Normalize URLs. Mostly useful for deduplicating HTTP URLs.

Normalizes URL by doing the following:

  • Lower casing the hostname and scheme
  • Uppercasing percent-encoded characters
  • Encoding to bytes using utf-8 encoding and only performing percent-encoding when necessary
  • Converting path to its absolute form and getting rid of dot segments
  • Dropping default port
  • Appending "/" to hostname
  • Providing "http" as default scheme when a scheme is missing
  • Converting international domain names to their ASCII form
  • Getting rid of trailing . or : from the address
  • Dropping fragments
  • Sorting query arguments
  • Dropping trailing ? in case of empty query string
  • Stripping redundant / in the path

Works with http and https urls only for now.


Install using pip

$ pip install urlnormalizer

or clone and install using python setup.py install


Pass a url to the normalize_url function as a str type to normalize it.

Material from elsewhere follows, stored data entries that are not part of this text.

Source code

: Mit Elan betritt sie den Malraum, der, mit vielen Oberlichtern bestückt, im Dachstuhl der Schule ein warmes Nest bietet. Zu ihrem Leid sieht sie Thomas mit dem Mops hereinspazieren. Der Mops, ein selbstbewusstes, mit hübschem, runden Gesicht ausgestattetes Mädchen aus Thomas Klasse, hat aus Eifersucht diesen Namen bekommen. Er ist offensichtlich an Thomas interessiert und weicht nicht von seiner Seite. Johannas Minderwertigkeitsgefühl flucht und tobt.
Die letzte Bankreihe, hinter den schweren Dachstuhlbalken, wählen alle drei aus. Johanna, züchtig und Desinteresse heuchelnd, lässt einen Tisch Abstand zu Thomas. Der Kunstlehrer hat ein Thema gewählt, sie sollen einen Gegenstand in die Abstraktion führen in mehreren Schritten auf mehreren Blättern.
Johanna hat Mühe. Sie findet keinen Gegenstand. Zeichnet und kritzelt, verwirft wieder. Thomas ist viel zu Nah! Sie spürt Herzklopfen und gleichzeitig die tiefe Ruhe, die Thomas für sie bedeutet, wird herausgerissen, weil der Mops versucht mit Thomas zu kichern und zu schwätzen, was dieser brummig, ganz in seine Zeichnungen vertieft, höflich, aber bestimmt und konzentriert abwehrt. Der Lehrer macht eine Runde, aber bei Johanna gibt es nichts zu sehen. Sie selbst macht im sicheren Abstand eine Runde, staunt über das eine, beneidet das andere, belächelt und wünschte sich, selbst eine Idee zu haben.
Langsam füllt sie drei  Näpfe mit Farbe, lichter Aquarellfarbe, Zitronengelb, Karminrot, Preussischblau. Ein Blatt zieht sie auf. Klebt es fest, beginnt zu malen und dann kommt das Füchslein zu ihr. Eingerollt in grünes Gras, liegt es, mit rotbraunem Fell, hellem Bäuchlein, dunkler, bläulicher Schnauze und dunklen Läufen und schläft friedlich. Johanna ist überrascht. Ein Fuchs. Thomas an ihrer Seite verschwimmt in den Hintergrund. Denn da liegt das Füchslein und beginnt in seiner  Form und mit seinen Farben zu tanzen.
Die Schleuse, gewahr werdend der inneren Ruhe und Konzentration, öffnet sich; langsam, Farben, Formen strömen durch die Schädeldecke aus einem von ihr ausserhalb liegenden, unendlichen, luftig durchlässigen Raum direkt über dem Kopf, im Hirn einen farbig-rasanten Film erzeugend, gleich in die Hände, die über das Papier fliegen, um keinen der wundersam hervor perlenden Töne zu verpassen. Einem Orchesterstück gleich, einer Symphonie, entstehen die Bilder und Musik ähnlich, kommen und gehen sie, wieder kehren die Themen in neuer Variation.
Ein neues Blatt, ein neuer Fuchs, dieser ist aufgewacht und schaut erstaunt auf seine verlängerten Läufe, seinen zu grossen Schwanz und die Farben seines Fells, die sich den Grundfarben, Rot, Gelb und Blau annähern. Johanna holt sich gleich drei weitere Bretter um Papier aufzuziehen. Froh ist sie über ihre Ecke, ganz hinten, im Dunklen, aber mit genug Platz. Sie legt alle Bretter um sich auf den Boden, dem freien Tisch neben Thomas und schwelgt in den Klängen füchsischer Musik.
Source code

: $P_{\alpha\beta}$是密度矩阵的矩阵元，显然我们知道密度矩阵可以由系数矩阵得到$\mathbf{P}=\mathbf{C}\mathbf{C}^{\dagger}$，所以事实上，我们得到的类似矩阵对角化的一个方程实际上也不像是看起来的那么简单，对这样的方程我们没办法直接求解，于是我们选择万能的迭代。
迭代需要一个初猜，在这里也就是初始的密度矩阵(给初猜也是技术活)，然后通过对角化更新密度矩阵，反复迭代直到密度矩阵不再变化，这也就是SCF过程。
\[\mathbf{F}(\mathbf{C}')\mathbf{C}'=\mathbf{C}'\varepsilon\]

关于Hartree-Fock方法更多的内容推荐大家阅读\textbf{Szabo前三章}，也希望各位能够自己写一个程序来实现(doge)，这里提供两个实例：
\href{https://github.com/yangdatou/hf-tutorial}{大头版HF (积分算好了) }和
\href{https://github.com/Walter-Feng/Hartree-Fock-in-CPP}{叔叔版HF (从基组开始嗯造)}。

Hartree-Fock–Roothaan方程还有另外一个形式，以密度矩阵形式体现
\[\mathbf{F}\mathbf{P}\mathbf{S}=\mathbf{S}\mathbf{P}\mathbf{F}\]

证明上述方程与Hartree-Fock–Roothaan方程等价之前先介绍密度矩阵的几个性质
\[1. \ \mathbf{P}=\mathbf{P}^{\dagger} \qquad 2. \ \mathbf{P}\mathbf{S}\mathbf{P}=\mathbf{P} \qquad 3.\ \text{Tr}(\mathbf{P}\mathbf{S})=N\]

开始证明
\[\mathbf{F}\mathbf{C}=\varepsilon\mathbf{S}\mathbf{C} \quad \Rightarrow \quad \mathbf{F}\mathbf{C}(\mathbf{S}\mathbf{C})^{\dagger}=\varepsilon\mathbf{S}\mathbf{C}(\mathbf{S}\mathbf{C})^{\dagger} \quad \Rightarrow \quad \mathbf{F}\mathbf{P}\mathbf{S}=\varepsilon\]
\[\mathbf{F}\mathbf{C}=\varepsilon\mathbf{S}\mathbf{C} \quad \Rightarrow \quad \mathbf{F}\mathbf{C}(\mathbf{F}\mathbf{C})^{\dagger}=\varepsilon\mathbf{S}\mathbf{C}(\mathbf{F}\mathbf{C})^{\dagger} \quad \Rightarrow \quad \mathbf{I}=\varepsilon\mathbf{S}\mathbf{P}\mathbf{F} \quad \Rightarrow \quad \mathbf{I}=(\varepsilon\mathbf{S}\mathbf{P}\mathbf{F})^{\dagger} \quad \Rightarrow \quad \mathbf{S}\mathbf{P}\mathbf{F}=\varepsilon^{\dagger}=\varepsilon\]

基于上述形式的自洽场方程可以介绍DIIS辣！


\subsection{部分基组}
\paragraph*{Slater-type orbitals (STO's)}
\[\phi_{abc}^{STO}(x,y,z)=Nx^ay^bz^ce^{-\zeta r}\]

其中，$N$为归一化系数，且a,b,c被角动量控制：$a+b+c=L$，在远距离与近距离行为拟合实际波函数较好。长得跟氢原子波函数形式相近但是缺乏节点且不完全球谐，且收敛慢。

In [1]: from urlnormalizer import normalize_url

In [2]: normalize_url("hello.com")
Out[2]: 'http://hello.com/'

In [3]: normalize_url("http://example.com")
Out[3]: 'http://example.com/'

In [4]: normalize_url("http://example.com/?b=2&a=1")
Out[4]: 'http://example.com/?a=1&b=2'

normalize_url has 2 optional arguments; extra_query_args (defaults to None) and drop_fragments (defaults to True).

You can add extra query arguments to the url by passing in a list of tuples containing the key and value as str

In [6]: normalize_url("http://example.com/?b=2&a=1", extra_query_args=[("c", "33")])
Out[6]: 'http://example.com/?a=1&b=2&c=33'

By default, fragments are dropped.

In [8]: normalize_url("http://example.com/?b=2#footer")
Out[8]: 'http://example.com/?b=2'

Pass drop_fragments=False to the function to keep them

In [9]: normalize_url("http://example.com/?b=2#footer", drop_fragments=False)
Out[9]: 'http://example.com/?b=2#footer'

International domain names are converted to their ASCII form

In [11]: normalize_url("http://Яндекс.рф")
Out[11]: 'http://xn--d1acpjx3f.xn--p1ai/'

Unicode characters in path or query arguments are utf-8 encoded and converted to percent-encoded characters.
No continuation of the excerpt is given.